Preekschets Jozua 24:14
Jozua 24:14
Eerste zondag na Epifanie
En nu:
Vreest jhwh en dient hem
in volledigheid en in trouw,
en verwijdert de goden
die uw vaderen aan de overzijde
van de Rivier in Egypte gediend hebben,
en dient jhwh!
Schriftlezing: Jozua 24
Uitleg
Het boek Jozua eindigt in een grote apotheose. In dit slothoofdstuk wordt heel het verhaal nog eens vanuit een heel bepaald perspectief neergezet. Het wordt in één lange toespraak door Jozua aan de gemeente voorgelegd. Het slotakkoord wordt gevormd door het antwoord van de gemeente en de verbondssluiting.

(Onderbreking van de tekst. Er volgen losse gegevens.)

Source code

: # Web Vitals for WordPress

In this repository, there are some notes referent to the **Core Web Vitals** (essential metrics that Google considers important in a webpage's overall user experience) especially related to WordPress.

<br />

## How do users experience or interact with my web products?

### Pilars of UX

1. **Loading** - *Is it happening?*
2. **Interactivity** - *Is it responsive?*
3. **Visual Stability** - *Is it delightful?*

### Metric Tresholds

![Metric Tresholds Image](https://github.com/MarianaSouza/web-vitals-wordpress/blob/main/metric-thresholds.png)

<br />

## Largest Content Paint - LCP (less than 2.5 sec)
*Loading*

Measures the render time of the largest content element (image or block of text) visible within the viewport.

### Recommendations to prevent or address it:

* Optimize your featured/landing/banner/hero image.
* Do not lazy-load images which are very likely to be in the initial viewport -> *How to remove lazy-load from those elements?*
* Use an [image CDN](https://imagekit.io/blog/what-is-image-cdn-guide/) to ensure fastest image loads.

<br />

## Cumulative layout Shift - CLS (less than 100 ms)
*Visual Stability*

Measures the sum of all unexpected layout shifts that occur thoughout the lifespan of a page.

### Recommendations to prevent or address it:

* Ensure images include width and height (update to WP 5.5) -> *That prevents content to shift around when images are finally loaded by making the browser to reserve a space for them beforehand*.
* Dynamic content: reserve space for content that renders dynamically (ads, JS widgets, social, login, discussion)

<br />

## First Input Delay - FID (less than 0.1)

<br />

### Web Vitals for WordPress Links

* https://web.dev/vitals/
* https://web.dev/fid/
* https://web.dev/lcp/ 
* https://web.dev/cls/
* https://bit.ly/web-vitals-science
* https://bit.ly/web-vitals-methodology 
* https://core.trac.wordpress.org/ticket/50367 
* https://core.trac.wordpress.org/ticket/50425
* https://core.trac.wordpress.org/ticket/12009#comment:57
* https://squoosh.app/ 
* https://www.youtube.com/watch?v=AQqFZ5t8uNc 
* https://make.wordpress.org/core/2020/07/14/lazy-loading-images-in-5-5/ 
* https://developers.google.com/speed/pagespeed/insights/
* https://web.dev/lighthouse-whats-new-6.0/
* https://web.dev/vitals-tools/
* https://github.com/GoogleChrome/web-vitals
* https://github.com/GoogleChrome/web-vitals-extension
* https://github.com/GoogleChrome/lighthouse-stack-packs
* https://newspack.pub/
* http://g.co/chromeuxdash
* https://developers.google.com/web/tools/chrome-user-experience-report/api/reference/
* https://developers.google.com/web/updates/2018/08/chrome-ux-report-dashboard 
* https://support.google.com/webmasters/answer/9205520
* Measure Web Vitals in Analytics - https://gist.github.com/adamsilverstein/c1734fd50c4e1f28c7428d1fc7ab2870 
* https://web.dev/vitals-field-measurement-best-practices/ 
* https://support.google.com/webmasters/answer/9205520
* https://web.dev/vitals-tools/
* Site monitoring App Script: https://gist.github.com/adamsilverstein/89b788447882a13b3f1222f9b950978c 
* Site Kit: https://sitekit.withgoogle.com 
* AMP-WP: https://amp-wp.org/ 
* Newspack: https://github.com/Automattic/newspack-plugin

Uit dit stuk wordt direct duidelijk dat het boek is geschreven voor de liturgie van de gemeente. Er wil iets gezegd en geleerd worden. De toespraak van Jozua is één grote greep uit Thora en het daaropvolgende verhaal van dit profetenboek. Iedereen wordt opgetrommeld om naar Sichem te komen. Het is de plaats waar Jakob een gedenkteken heeft opgericht nadat hij zich verzoend heeft met zijn broeder Ezau (Gen. 33:19,20). En het is de plaats waar Jakob zijn mensen oproept de vreemde goden uit hun midden weg te doen. Ze moeten stuk voor stuk worden ingeleverd en worden massaal begraven (Gen. 35:4). Geheel in die traditie spreekt Jozua de gemeente bij Sichem toe.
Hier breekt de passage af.